In Great American v. Sup. Ct. (Angeles Chem. Co.) ___ Cal.App.4th __ (2009 WL 3234636), California’s appellate court (Second District – Los Angeles/Crosky) reviewed the issue of overlapping facts. However, after doing so (and finding the coverage action could proceed because it raised contract interpretation issues and not factual issues pertinent to the underlying lawsuit), the court still remanded the case to the trial court to “balance the possible prejudice to the parties by the grant or denial of the insured’s motion to stay.” This may pose a nearly impossible situation for an insurer if no other insurer is defending the lawsuit. However, CGIS Insurance Services, Inc. v. Sup. Ct. (2008) 168 Cal.App.4th 1493 (also written by Justice Crosky) should also be considered, in which the court found a stay inappropriate where the question presented was a strictly legal issue.
Great American’s coverage lawsuit arose out of an underlying environmental pollution case. Great American and several other insurers agreed to defend the insureds. Great American filed its declaratory relief action for a determination that its policy limits were exhausted and therefore there was no further duty to defend. The legal issues presented by this claim were two fold: (1) whether there was only $500,000 per occurrence available in applicable limits; and (2) whether there was an additional annual limit available because the insured had paid for an additional couple of months of coverage. The insured argued the policy limits question necessitated determination of facts in the underlying case, including whether there was more than one occurrence and what caused the pollution. The insured also argued it might assert a bad faith claim which would create factual issues that should be stayed.
The appellate court made short shrift of these arguments. The possible bad faith claim was speculative. No proposed claim had been presented to the court and, therefore, none could be considered. On the issue of the amount of policy limits available, the court concluded these were contract interpretation issues that did not require discovery of or determination of the facts in the underlying case. So a stay was not appropriate on those grounds.

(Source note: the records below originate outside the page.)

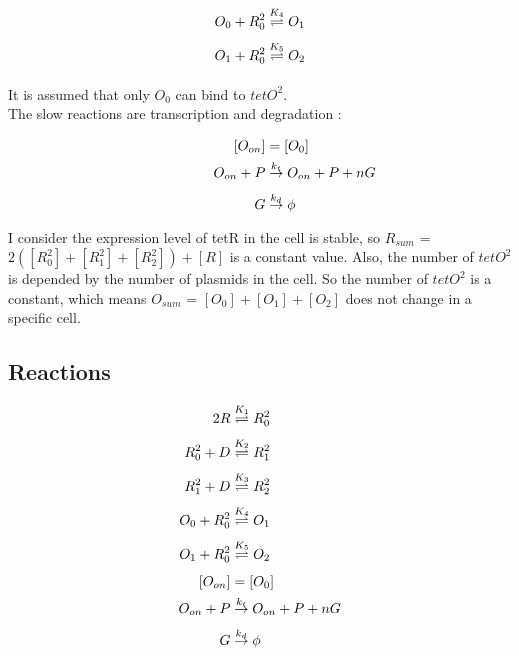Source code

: \begin{equation} 
\begin{aligned} 
\centering
O_0 + R^2_0  &\underset{}{\overset{K_4}{\rightleftharpoons}} O_1 \\ 
O_1 + R^2_0  &\underset{}{\overset{K_5}{\rightleftharpoons}} O_2 \\  
\end{aligned} 
\end{equation}

It is assumed that only $O_0$ can bind to $tetO^{2}$. \\
The slow reactions are transcription and degradation :

\begin{equation} 
\centering
\begin{aligned} 
\qquad \qquad \quad[O_{on}]    &= [O_0] \\
\qquad \qquad \quad O_{on} + P &\underset{}{\overset{k_t}{\rightarrow}} 
O_{on} + P + nG \\ 
\qquad \qquad \quad G          &\underset{}{\overset{k_d}{\rightarrow}} 
\phi \\  
\end{aligned} 
\end{equation}
I consider the expression level of tetR in the cell is stable, so 
$R_{sum}$ = $2([R_0^2]+[R_1^2]+[R_2^2])+[R]$ is a constant value. Also, the number of $tetO^{2}$ is depended by the number of plasmids in the cell. So the number of $tetO^{2}$ is a constant, which means $O_{sum}$ = $[O_0]+[O_1]+[O_2]$ does not change in a specific cell.

\subsection{Reactions}

\begin{equation*} 
\begin{aligned} 
\centering
2R           &\underset{}{\overset{K_1}{\rightleftharpoons}} R^2_0 \\ 
R^2_0 + D    &\underset{}{\overset{K_2}{\rightleftharpoons}} R^2_1 \\ 
R^2_1 + D    &\underset{}{\overset{K_3}{\rightleftharpoons}} R^2_2 \\  
O_0 + R^2_0  &\underset{}{\overset{K_4}{\rightleftharpoons}} O_1 \\ 
O_1 + R^2_0  &\underset{}{\overset{K_5}{\rightleftharpoons}} O_2 \\ 
[O_{on}]     &= [O_0] \\
O_{on} + P   &\underset{}{\overset{k_t}{\rightarrow}} O_{on} + P + nG \\ 
G            &\underset{}{\overset{k_d}{\rightarrow}} \phi \\  
\end{aligned} 
\end{equation*}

However, the appellate court held another factor had to be considered - the prejudice of the insured being compelled to fight a “two-front war.” The court indicated this factor must be considered “every time an insured seeks to stay a declaratory relief action while the underlying action is still pending.” Thus, the trial court was instructed to balance the insured’s interests in not fighting a two-front war against the insurer’s interest in not being required to continue to pay for the defense where it may not owe a defense and may not be able to recoup that money. The appellate court noted this issue is “circumstance-specific” and suggested it could depend on factors such as:
• the anticipated duration of the underlying litigation,
• whether the insured has separate counsel in the two actions, and
• availability of other insurance to cover the costs of defense.

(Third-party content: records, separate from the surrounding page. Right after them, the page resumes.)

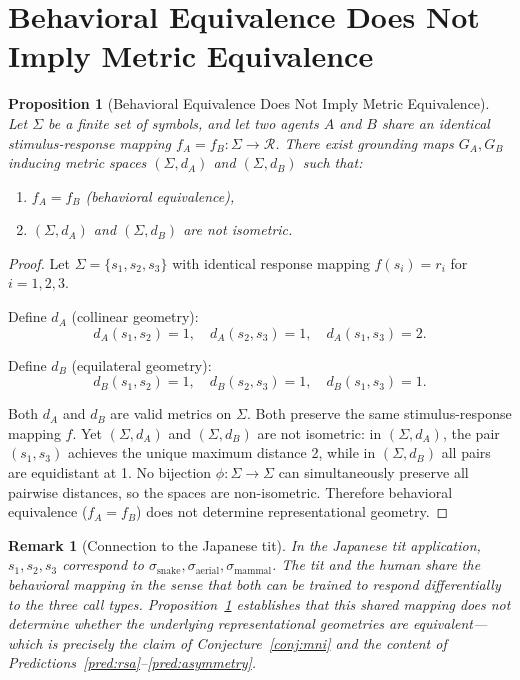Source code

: \documentclass[12pt]{article}
\newtheorem{proposition}{Proposition}
\newtheorem{remark}{Remark}
\begin{document}
\appendix
\section{Behavioral Equivalence Does Not Imply Metric Equivalence}
\label{app:proposition}

\begin{proposition}[Behavioral Equivalence Does Not Imply Metric Equivalence]
\label{prop:main}
Let $\Sigma$ be a finite set of symbols,
and let two agents $A$ and $B$ share an identical
stimulus-response mapping $f_A = f_B : \Sigma \to \mathcal{R}$.
There exist grounding maps $G_A, G_B$ inducing metric spaces
$(\Sigma, d_A)$ and $(\Sigma, d_B)$ such that:
\begin{enumerate}
  \item $f_A = f_B$ \emph{(behavioral equivalence)},
  \item $(\Sigma, d_A)$ and $(\Sigma, d_B)$ are \emph{not isometric}.
\end{enumerate}
\end{proposition}

\begin{proof}
Let $\Sigma = \{s_1, s_2, s_3\}$ with identical response mapping
$f(s_i) = r_i$ for $i = 1, 2, 3$.

Define $d_A$ (collinear geometry):
\[
d_A(s_1, s_2) = 1,\quad
d_A(s_2, s_3) = 1,\quad
d_A(s_1, s_3) = 2.
\]

Define $d_B$ (equilateral geometry):
\[
d_B(s_1, s_2) = 1,\quad
d_B(s_2, s_3) = 1,\quad
d_B(s_1, s_3) = 1.
\]

Both $d_A$ and $d_B$ are valid metrics on $\Sigma$.
Both preserve the same stimulus-response mapping $f$.
Yet $(\Sigma, d_A)$ and $(\Sigma, d_B)$ are not isometric:
in $(\Sigma, d_A)$, the pair $(s_1, s_3)$ achieves the unique
maximum distance 2, while in $(\Sigma, d_B)$ all pairs are
equidistant at 1.
No bijection $\phi: \Sigma \to \Sigma$ can simultaneously preserve
all pairwise distances, so the spaces are non-isometric.
Therefore behavioral equivalence ($f_A = f_B$) does not determine
representational geometry.
\end{proof}

\begin{remark}[Connection to the Japanese tit]
In the Japanese tit application, $s_1, s_2, s_3$ correspond to
$\sigma_\mathrm{snake}, \sigma_\mathrm{aerial}, \sigma_\mathrm{mammal}$.
The tit and the human share the behavioral mapping in the sense that
both can be trained to respond differentially to the three call types.
Proposition~\ref{prop:main} establishes that this shared mapping
does not determine whether the underlying representational geometries
are equivalent---which is precisely the claim of
Conjecture~\ref{conj:mni} and the content of
Predictions~\ref{pred:rsa}--\ref{pred:asymmetry}.
\end{remark}
\end{document}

Certainly the appellate court’s consideration of the relative burdens/prejudice is based in part on that, in California, an insurer has a right to reimbursement from the insured and contribution from other insurers if the insurer defends or indemnifies and later is found to have had no obligation to defend or indemnify. See Buss v. Sup. Ct.(1997) 16 Cal.4th 35, 48-49.

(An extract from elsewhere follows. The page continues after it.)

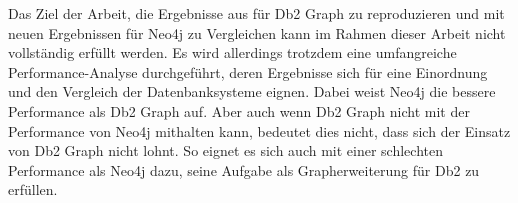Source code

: Das Ziel der Arbeit, die Ergebnisse aus \cite{sigmod_tian} für Db2 Graph zu reproduzieren und mit neuen Ergebnissen für Neo4j zu Vergleichen kann im Rahmen dieser Arbeit nicht vollständig erfüllt werden. Es wird allerdings trotzdem eine umfangreiche Performance-Analyse durchgeführt, deren Ergebnisse sich für eine Einordnung und den Vergleich der Datenbanksysteme eignen. Dabei weist Neo4j die bessere Performance als Db2 Graph auf. Aber auch wenn Db2 Graph nicht mit der Performance von Neo4j mithalten kann, bedeutet dies nicht, dass sich der Einsatz von Db2 Graph nicht lohnt. So eignet es sich auch mit einer schlechten Performance als Neo4j dazu, seine Aufgabe als Grapherweiterung für Db2 zu erfüllen.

The appellate court directed the trial court, on remand, to balance “the prejudice to the insureds if they are required to litigate both cases at once against the prejudice that Great American will sustain if it is forced to continue to provide a defense until the underlying action is resolved.” What may help Great American in this particular case is that there are other solvent insurers defending. This certainly is not always the case. The court also indicated the trial court should consider alternative methods to achieve a fair balance of the interests of insurer and insured – suggesting there may be legal issues that could be determined on demurrer or motion for summary judgment at no great expense to either party.